The Monge–Kantorovich (primal) cost: \(\inf _\pi \int \mathrm{dist}\, \mathrm{d}\pi \) over couplings \(\pi \) of \(\mu \) and \(\nu \).

Definition 25
#

\(W_1\) expressed via the infimum over couplings — the primal face of Definition 1.4.

The easy direction of duality: the dual value is at most any coupling cost.

Proof

For any coupling \(\pi \) and \(1\)-Lipschitz \(\varphi \), \(\int \varphi \, \mathrm{d}\mu -\int \varphi \, \mathrm{d}\nu =\int (\varphi (x)-\varphi (y))\, \mathrm{d}\pi \le \int \mathrm{dist}(x,y)\, \mathrm{d}\pi \); take the supremum over \(\varphi \) and the infimum over \(\pi \).

The hard direction of duality: the optimal coupling cost is at most the dual value.

Proof

By reduction to finite transport problems: restrict to finite-range approximations, exhibit an \(\varepsilon \)-optimal coupling for each finite problem via cone-separation (the hyperplane separation theorem, Farkas duality), and transfer the bound to arbitrary marginals by a disintegration and triangle argument. No compactness of the ambient space is used, and no optimum is ever attained.

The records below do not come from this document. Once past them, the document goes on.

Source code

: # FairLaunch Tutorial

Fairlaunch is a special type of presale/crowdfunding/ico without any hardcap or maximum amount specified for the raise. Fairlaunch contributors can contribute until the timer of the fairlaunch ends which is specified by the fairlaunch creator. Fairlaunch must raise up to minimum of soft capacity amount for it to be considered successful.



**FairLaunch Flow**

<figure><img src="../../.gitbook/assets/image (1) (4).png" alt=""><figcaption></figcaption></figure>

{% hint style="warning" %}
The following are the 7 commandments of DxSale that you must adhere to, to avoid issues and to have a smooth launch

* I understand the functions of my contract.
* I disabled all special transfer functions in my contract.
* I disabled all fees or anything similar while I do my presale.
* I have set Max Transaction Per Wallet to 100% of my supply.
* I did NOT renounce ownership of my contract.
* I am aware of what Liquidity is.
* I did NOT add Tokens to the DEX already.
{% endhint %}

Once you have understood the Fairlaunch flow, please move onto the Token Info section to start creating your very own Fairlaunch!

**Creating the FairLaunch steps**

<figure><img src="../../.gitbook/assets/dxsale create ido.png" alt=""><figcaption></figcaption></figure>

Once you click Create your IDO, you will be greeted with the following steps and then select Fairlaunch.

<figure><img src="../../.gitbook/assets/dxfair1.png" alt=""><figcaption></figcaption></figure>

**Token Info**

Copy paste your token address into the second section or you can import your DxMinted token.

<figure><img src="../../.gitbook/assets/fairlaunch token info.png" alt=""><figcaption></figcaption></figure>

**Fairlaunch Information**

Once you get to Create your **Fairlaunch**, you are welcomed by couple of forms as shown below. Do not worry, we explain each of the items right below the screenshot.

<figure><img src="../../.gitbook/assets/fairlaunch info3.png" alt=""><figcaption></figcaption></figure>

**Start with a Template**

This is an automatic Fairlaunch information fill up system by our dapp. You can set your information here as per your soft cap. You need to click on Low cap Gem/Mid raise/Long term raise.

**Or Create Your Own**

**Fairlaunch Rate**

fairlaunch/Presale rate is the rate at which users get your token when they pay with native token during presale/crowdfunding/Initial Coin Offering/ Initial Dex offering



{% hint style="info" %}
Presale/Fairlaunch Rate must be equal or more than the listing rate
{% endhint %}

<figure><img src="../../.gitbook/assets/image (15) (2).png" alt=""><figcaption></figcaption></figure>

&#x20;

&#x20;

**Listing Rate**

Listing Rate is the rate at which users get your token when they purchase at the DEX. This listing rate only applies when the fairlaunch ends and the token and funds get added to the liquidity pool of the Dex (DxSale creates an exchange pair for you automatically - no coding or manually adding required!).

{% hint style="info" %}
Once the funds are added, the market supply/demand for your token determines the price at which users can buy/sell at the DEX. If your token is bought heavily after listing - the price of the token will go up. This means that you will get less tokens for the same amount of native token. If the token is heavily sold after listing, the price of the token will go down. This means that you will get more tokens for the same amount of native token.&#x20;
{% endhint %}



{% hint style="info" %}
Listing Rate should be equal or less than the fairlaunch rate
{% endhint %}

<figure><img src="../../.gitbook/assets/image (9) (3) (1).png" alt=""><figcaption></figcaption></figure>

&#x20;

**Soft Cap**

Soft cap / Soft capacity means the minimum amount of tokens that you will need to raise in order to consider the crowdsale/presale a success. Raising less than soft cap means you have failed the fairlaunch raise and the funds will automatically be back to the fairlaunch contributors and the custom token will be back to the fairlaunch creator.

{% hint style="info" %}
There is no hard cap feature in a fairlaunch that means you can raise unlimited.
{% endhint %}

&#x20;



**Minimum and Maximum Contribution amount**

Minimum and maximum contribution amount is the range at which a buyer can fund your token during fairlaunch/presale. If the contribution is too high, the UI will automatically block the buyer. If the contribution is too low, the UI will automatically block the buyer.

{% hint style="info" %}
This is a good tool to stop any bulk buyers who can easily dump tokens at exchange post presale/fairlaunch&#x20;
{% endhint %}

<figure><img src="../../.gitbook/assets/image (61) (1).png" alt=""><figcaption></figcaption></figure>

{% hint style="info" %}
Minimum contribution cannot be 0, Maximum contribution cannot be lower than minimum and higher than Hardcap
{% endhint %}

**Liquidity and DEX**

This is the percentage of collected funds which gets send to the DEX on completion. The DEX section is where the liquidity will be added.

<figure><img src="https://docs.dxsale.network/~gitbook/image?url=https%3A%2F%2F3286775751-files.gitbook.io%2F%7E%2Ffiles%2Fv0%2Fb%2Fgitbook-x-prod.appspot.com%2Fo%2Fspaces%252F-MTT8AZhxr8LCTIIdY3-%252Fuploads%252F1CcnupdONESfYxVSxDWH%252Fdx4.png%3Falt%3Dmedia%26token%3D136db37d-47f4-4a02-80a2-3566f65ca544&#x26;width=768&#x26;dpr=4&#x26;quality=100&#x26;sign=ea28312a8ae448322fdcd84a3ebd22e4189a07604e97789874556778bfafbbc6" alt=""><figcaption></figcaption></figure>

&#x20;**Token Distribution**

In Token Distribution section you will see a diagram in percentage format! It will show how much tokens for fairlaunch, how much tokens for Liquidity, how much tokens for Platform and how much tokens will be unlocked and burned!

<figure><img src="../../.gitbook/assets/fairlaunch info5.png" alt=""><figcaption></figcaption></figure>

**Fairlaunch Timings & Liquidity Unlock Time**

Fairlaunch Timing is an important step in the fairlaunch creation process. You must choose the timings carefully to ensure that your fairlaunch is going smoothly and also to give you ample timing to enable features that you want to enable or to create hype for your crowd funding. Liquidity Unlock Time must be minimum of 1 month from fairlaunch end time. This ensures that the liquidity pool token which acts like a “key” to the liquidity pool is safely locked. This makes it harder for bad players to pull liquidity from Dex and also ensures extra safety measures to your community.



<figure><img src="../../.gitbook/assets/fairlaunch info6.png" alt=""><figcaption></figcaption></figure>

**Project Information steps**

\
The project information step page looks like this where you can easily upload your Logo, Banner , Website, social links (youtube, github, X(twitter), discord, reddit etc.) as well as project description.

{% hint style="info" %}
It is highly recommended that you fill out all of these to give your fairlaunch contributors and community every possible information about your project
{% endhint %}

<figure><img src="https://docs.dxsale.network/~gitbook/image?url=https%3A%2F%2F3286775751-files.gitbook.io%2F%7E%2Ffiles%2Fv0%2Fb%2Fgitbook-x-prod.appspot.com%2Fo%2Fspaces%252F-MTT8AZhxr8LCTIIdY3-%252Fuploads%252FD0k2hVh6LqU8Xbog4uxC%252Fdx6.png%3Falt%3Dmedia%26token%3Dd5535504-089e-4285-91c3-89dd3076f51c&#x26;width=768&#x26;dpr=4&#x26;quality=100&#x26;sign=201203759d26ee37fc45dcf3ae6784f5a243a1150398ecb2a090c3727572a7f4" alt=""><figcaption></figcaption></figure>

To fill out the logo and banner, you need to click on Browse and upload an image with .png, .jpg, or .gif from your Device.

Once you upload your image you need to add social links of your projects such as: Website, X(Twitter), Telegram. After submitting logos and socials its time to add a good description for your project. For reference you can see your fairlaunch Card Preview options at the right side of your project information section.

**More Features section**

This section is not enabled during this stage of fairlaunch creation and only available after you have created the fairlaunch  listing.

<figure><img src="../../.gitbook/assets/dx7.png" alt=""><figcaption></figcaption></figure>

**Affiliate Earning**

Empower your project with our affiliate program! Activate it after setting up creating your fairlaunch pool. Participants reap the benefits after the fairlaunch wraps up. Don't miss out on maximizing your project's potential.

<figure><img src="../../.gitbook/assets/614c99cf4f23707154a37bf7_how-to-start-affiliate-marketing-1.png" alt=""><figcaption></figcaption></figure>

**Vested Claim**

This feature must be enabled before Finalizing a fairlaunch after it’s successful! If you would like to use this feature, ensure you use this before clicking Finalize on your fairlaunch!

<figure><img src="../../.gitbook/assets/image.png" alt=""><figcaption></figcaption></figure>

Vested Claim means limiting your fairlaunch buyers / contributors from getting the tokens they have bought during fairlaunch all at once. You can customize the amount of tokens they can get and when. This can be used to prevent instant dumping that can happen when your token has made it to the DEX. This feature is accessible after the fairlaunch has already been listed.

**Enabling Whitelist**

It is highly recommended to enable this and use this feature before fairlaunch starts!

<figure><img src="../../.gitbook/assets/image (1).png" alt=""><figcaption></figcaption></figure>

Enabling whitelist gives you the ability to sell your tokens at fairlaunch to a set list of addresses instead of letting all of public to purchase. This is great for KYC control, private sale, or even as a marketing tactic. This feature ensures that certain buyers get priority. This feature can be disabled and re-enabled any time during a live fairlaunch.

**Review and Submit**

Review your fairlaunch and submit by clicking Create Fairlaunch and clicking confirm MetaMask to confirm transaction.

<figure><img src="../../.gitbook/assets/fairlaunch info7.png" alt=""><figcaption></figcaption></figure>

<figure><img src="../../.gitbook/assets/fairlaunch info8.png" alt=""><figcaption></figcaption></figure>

Theorem 28 Kantorovich–Rubinstein duality

At the metric ground cost, for probability measures with finite first moment on a Polish-type space, the dual and primal faces agree: \(W_1(\mu ,\nu ) = \inf _\pi \int \mathrm{dist}\, \mathrm{d}\pi \). This is the bridge on which the Dobrushin argument crosses between the two faces of Definition 1.4.

Proof

Combine the easy inequality (dual \(\le \) any coupling cost) with the hard inequality (optimal coupling cost \(\le \) dual); equality is Kantorovich–Rubinstein duality.